PROMPT
Which lines of the entries below contain the string "plus"? Copy each one.
-- RECORD EXTRACTS follows --
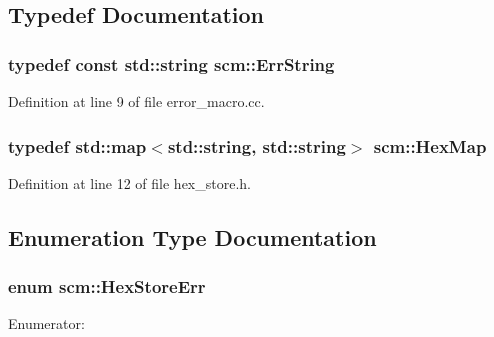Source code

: \subsection{Typedef Documentation}
\hypertarget{namespacescm_a13a6ecf77ceb7b5b3a38e0fada54aa99}{
\subsubsection[{ErrString}]{\setlength{\rightskip}{0pt plus 5cm}typedef const std::string {\bf scm::ErrString}}}
\label{namespacescm_a13a6ecf77ceb7b5b3a38e0fada54aa99}


Definition at line 9 of file error\_\-macro.cc.

\hypertarget{namespacescm_a4d40b517d9d5d1165028e138a05ef06d}{
\subsubsection[{HexMap}]{\setlength{\rightskip}{0pt plus 5cm}typedef std::map$<$std::string, std::string$>$ {\bf scm::HexMap}}}
\label{namespacescm_a4d40b517d9d5d1165028e138a05ef06d}


Definition at line 12 of file hex\_\-store.h.



\subsection{Enumeration Type Documentation}
\hypertarget{namespacescm_a705760e217d94addc2f8f8102f624d61}{
\subsubsection[{HexStoreErr}]{\setlength{\rightskip}{0pt plus 5cm}enum {\bf scm::HexStoreErr}}}
\label{namespacescm_a705760e217d94addc2f8f8102f624d61}
\begin{Desc}
\item[Enumerator: ]\par
\begin{description}
\item[{\em 
\hypertarget{namespacescm_a705760e217d94addc2f8f8102f624d61a646922e14c685ecf838b9a5f8621ef55}{
HEXSTORE\_\-OK}
\label{namespacescm_a705760e217d94addc2f8f8102f624d61a646922e14c685ecf838b9a5f8621ef55}
}]\item[{\em 
\hypertarget{namespacescm_a705760e217d94addc2f8f8102f624d61a723d79af0e48a083e3dd825655a3ddc2}{
HEXSTORE\_\-KEY\_\-ERROR}
\label{namespacescm_a705760e217d94addc2f8f8102f624d61a723d79af0e48a083e3dd825655a3ddc2}
}]\end{description}
\end{Desc}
-- RECORD EXTRACTS concluded --
REPLY TO THE TASK
\subsubsection[{ErrString}]{\setlength{\rightskip}{0pt plus 5cm}typedef const std::string {\bf scm::ErrString}}}
\subsubsection[{HexMap}]{\setlength{\rightskip}{0pt plus 5cm}typedef std::map$<$std::string, std::string$>$ {\bf scm::HexMap}}}
\subsubsection[{HexStoreErr}]{\setlength{\rightskip}{0pt plus 5cm}enum {\bf scm::HexStoreErr}}}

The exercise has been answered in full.